Ms. Burnett managed condo presales for Concord and other developers for a decade, but she quit because she didn’t like where the business was heading. She said certain brokers, known as “whale realtors,” were given exclusive access to dozens of units.

“Most of the people who are buying them are speculators,” she said. “They are able to cherry pick the best units when they go in with the whale realtor.”

Some of those speculators who flipped multiple units in the six developments are private lenders, which suggests their business has expanded to flipping condos.

One of several is Golden Top Financial Services Inc, whose director is Hua Zhang. His company flipped at least two units in Park Avenue West by Concord in Surrey for a gross profit of $267,300.

Golden Top is “engaged in the business of financial services” in Vancouver and has granted short-term financing at annual interest rates of as much as 48 per cent.

Several investors – local and foreign - appear to be simply buying and selling multiple condos for a living.

Retiree Yu Shao purchased at least four units in the Burnaby development, while Han Ting Shao, with the same home address, bought and flipped two more. The younger Shao, listed as a “student,” grossed $281,220 from those transactions.

A speculator listed on the MLS only as “S Li” flipped at least two units in one Vancouver development plus two in another, sales worth $2.3-million.
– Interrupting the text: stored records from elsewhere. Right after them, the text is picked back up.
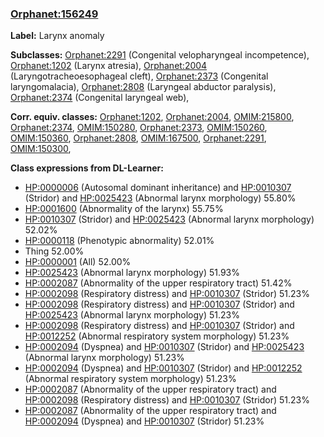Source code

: 
### [Orphanet:156249](http://www.orpha.net/ORDO/Orphanet_156249)
**Label:** Larynx anomaly

**Subclasses:** [Orphanet:2291](http://www.orpha.net/ORDO/Orphanet_2291) (Congenital velopharyngeal incompetence), [Orphanet:1202](http://www.orpha.net/ORDO/Orphanet_1202) (Larynx atresia), [Orphanet:2004](http://www.orpha.net/ORDO/Orphanet_2004) (Laryngotracheoesophageal cleft), [Orphanet:2373](http://www.orpha.net/ORDO/Orphanet_2373) (Congenital laryngomalacia), [Orphanet:2808](http://www.orpha.net/ORDO/Orphanet_2808) (Laryngeal abductor paralysis), [Orphanet:2374](http://www.orpha.net/ORDO/Orphanet_2374) (Congenital laryngeal web), 

**Corr. equiv. classes:** [Orphanet:1202](http://www.orpha.net/ORDO/Orphanet_1202), [Orphanet:2004](http://www.orpha.net/ORDO/Orphanet_2004), [OMIM:215800](http://purl.obolibrary.org/obo/OMIM_215800), [Orphanet:2374](http://www.orpha.net/ORDO/Orphanet_2374), [OMIM:150280](http://purl.obolibrary.org/obo/OMIM_150280), [Orphanet:2373](http://www.orpha.net/ORDO/Orphanet_2373), [OMIM:150260](http://purl.obolibrary.org/obo/OMIM_150260), [OMIM:150360](http://purl.obolibrary.org/obo/OMIM_150360), [Orphanet:2808](http://www.orpha.net/ORDO/Orphanet_2808), [OMIM:167500](http://purl.obolibrary.org/obo/OMIM_167500), [Orphanet:2291](http://www.orpha.net/ORDO/Orphanet_2291), [OMIM:150300](http://purl.obolibrary.org/obo/OMIM_150300), 

**Class expressions from DL-Learner:**

- [HP:0000006](http://purl.obolibrary.org/obo/HP_0000006) (Autosomal dominant inheritance) and [HP:0010307](http://purl.obolibrary.org/obo/HP_0010307) (Stridor) and [HP:0025423](http://purl.obolibrary.org/obo/HP_0025423) (Abnormal larynx morphology) 55.80%
- [HP:0001600](http://purl.obolibrary.org/obo/HP_0001600) (Abnormality of the larynx) 55.75%
- [HP:0010307](http://purl.obolibrary.org/obo/HP_0010307) (Stridor) and [HP:0025423](http://purl.obolibrary.org/obo/HP_0025423) (Abnormal larynx morphology) 52.02%
- [HP:0000118](http://purl.obolibrary.org/obo/HP_0000118) (Phenotypic abnormality) 52.01%
- Thing 52.00%
- [HP:0000001](http://purl.obolibrary.org/obo/HP_0000001) (All) 52.00%
- [HP:0025423](http://purl.obolibrary.org/obo/HP_0025423) (Abnormal larynx morphology) 51.93%
- [HP:0002087](http://purl.obolibrary.org/obo/HP_0002087) (Abnormality of the upper respiratory tract) 51.42%
- [HP:0002098](http://purl.obolibrary.org/obo/HP_0002098) (Respiratory distress) and [HP:0010307](http://purl.obolibrary.org/obo/HP_0010307) (Stridor) 51.23%
- [HP:0002098](http://purl.obolibrary.org/obo/HP_0002098) (Respiratory distress) and [HP:0010307](http://purl.obolibrary.org/obo/HP_0010307) (Stridor) and [HP:0025423](http://purl.obolibrary.org/obo/HP_0025423) (Abnormal larynx morphology) 51.23%
- [HP:0002098](http://purl.obolibrary.org/obo/HP_0002098) (Respiratory distress) and [HP:0010307](http://purl.obolibrary.org/obo/HP_0010307) (Stridor) and [HP:0012252](http://purl.obolibrary.org/obo/HP_0012252) (Abnormal respiratory system morphology) 51.23%
- [HP:0002094](http://purl.obolibrary.org/obo/HP_0002094) (Dyspnea) and [HP:0010307](http://purl.obolibrary.org/obo/HP_0010307) (Stridor) and [HP:0025423](http://purl.obolibrary.org/obo/HP_0025423) (Abnormal larynx morphology) 51.23%
- [HP:0002094](http://purl.obolibrary.org/obo/HP_0002094) (Dyspnea) and [HP:0010307](http://purl.obolibrary.org/obo/HP_0010307) (Stridor) and [HP:0012252](http://purl.obolibrary.org/obo/HP_0012252) (Abnormal respiratory system morphology) 51.23%
- [HP:0002087](http://purl.obolibrary.org/obo/HP_0002087) (Abnormality of the upper respiratory tract) and [HP:0002098](http://purl.obolibrary.org/obo/HP_0002098) (Respiratory distress) and [HP:0010307](http://purl.obolibrary.org/obo/HP_0010307) (Stridor) 51.23%
- [HP:0002087](http://purl.obolibrary.org/obo/HP_0002087) (Abnormality of the upper respiratory tract) and [HP:0002094](http://purl.obolibrary.org/obo/HP_0002094) (Dyspnea) and [HP:0010307](http://purl.obolibrary.org/obo/HP_0010307) (Stridor) 51.23%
The listings reveal only that he or she is a “seller in Asia.”

Much of the local business still revolves around the so-called “whale realtors,” however, who seek out and open the door for investors, then help them resell.

Realtor Shirley Dang-Kramer told The Globe that she is proud of an award she received in 2015 for selling “the most units” among realtors during that time in three towers still under construction at Westbank’s Kensington Gardens in Vancouver.
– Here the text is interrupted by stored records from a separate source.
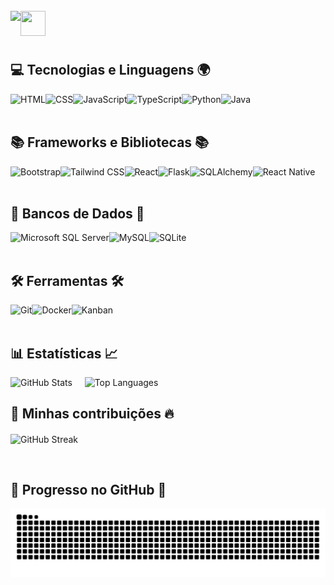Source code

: <br>
<div>
    <img src="https://readme-typing-svg.demolab.com/?font=Poppins&weight=500&size=33&duration=3000&pause=1000&color=1E90FF&vCenter=true&repeat=false&width=720&lines=%3CWelcome+to+my+coding+universe!+%F0%9F%8C%8D+%F0%9F%9A%80%3E" align="left" />
    <img src="https://media.giphy.com/media/hvRJCLFzcasrR4ia7z/giphy.gif" width="40" height="40" align="left"/>
</div>
<br><br><br>

## 💻 Tecnologias e Linguagens 🌍

<div>
  <img 
      align="left" 
      alt="HTML" 
      title="HTML" 
      height="28px" 
      src="https://cdn.jsdelivr.net/gh/devicons/devicon@latest/icons/html5/html5-original.svg" 
  />
  <img 
      align="left" 
      alt="CSS" 
      title="CSS"
      height="28px"
      src="https://cdn.jsdelivr.net/gh/devicons/devicon@latest/icons/css3/css3-original.svg" 
  />
  <img 
      align="left" 
      alt="JavaScript" 
      title="JavaScript"
      height="28px"
      src="https://cdn.jsdelivr.net/gh/devicons/devicon@latest/icons/javascript/javascript-original.svg" 
  />
  <img 
      align="left" 
      alt="TypeScript"
      title="TypeScript" 
      height="28px"
      src="https://cdn.jsdelivr.net/gh/devicons/devicon@latest/icons/typescript/typescript-original.svg" 
  />
  <img 
      align="left" 
      alt="Python" 
      title="Python"
      height="28px"
      src="https://cdn.jsdelivr.net/gh/devicons/devicon@latest/icons/python/python-original.svg" 
  />
  <img 
      align="left" 
      alt="Java" 
      title="Java"
      height="28px"
      src="https://cdn.jsdelivr.net/gh/devicons/devicon@latest/icons/java/java-original.svg" 
  />
</div>
<br><br>

## 📚 Frameworks e Bibliotecas 📚

<div>
  <img 
      align="left" 
      alt="Bootstrap"
      title="Bootstrap" 
      height="28px"
      src="https://img.shields.io/badge/bootstrap-%238511FA.svg?style=for-the-badge&logo=bootstrap&logoColor=white"
  />
  <img 
      align="left" 
      alt="Tailwind CSS"
      title="Tailwind CSS" 
      height="28px"
      src="https://img.shields.io/badge/Tailwind%20CSS-06A7D0?logo=tailwindcss&logoColor=white&style=for-the-badge"
  />
  <img 
      align="left" 
      alt="React"
      title="React" 
      height="28px"
      src="https://img.shields.io/badge/React-20232A?logo=react&logoColor=61DAFB&style=for-the-badge"
  />
  <img 
      align="left" 
      alt="Flask" 
      title="Flask"
      height="28px"
      src="https://img.shields.io/badge/Flask-4B4B4B?logo=flask&logoColor=white&style=for-the-badge"
  />
  <img 
      align="left" 
      alt="SQLAlchemy" 
      title="SQLAlchemy"
      height="28px"
      src="https://img.shields.io/badge/SQLAlchemy-4F5B93?logo=sqlalchemy&logoColor=white&style=for-the-badge"
  />
  <img 
      align="left" 
      alt="React Native"
      title="React Native" 
      height="28px"
      src="https://img.shields.io/badge/react_native-%2320232a.svg?style=for-the-badge&logo=react&logoColor=%2361DAFB"
  />
</div>

<br><br>

## 🎲 Bancos de Dados 🎲

<div>
  <img 
      align="left" 
      alt="Microsoft SQL Server" 
      title="Microsoft SQL Server"
      height="28px"
      src="https://img.shields.io/badge/Microsoft%20SQL%20Server-CC2927?logo=microsoftsqlserver&logoColor=white&style=for-the-badge"
  />
  <img 
      align="left" 
      alt="MySQL" 
      title="MySQL"
      height="28px"
      src="https://img.shields.io/badge/MySQL-4479A1?logo=mysql&logoColor=white&style=for-the-badge"
  />
  <img 
      align="left" 
      alt="SQLite" 
      title="SQLite"
      height="28px"
      src="https://img.shields.io/badge/SQLite-003B57?logo=sqlite&logoColor=white&style=for-the-badge"
  />
</div>

<br><br>

## 🛠️ Ferramentas 🛠️

<div>
  <img 
      align="left" 
      alt="Git" 
      title="Git"
      height="28px"
      src="https://img.shields.io/badge/Git-F05032?logo=git&logoColor=white&style=for-the-badge"
  />
  <img 
      align="left" 
      alt="Docker" 
      title="Docker"
      height="28px"
      src="https://img.shields.io/badge/Docker-2496ED?logo=docker&logoColor=white&style=for-the-badge"
  />
  <img 
      align="left" 
      alt="Kanban"
      title="Kanban" 
      height="28px"
      src="https://img.shields.io/badge/Kanban-00B140?logo=trello&logoColor=white&style=for-the-badge"
  />
</div>

<br><br>

## 📊 Estatísticas 📈

<p>
  <img 
    alt="GitHub Stats"
    height="200"
    src="https://github-readme-stats.vercel.app/api?username=rodrigomazucato&show_icons=true&theme=algolia&include_all_commits=true"
  />
  &nbsp;&nbsp;&nbsp;
  <img 
    alt="Top Languages"
    height="200"
    src="https://github-readme-stats.vercel.app/api/top-langs/?username=rodrigomazucato&theme=algolia&layout=compact&langs_count=9"
  />
</p>

## 🚀 Minhas contribuições 🔥

<p>
  <img 
    align="center"
    alt="GitHub Streak"
    src="https://github-readme-streak-stats.herokuapp.com/?user=rodrigomazucato&theme=algolia&hide_border=false"
  />
</p>

<br>

## 🔄 Progresso no GitHub 🔄

![snake animation](https://github.com/rodrigomazucato/rodrigomazucato/blob/output/github-contribution-grid-snake-dark.svg)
“I had clients that purchased presale and then I have some who purchased as assignments and they are selling on assignments,” Ms. Dang-Kramer said.

Two buyers she brought in early were the real estate notaries she sends her clients to. They later flipped their unit, at a 43-per-cent price increase, before it was built. Ms. Dang-Kramer helped them resell and earned a $5,000 commission.

She also bought two condos herself as investments, one of which she tried to flip but could not because she priced it too high.

She makes no apologies for having early access to some projects. She says she’s earned that and believes would-be buyers and realtors who feel shut out are simply “brainwashed” by negative real estate news.

“Everything is going to go up in price, and that’s just the way it is,” she said. “People are either jealous or they are not in the market.”

With data analysis by Michael Pereira

Editor’s note: An earlier version of this article incorrectly said Realtor Shirley Dang-Kramer told The Globe that she is proud of an award she received in 2015 for selling “most of the units” in three towers still under construction at Westbank’s Kensington Gardens in Vancouver. In fact, she said the most units among realtors. This version has been corrected.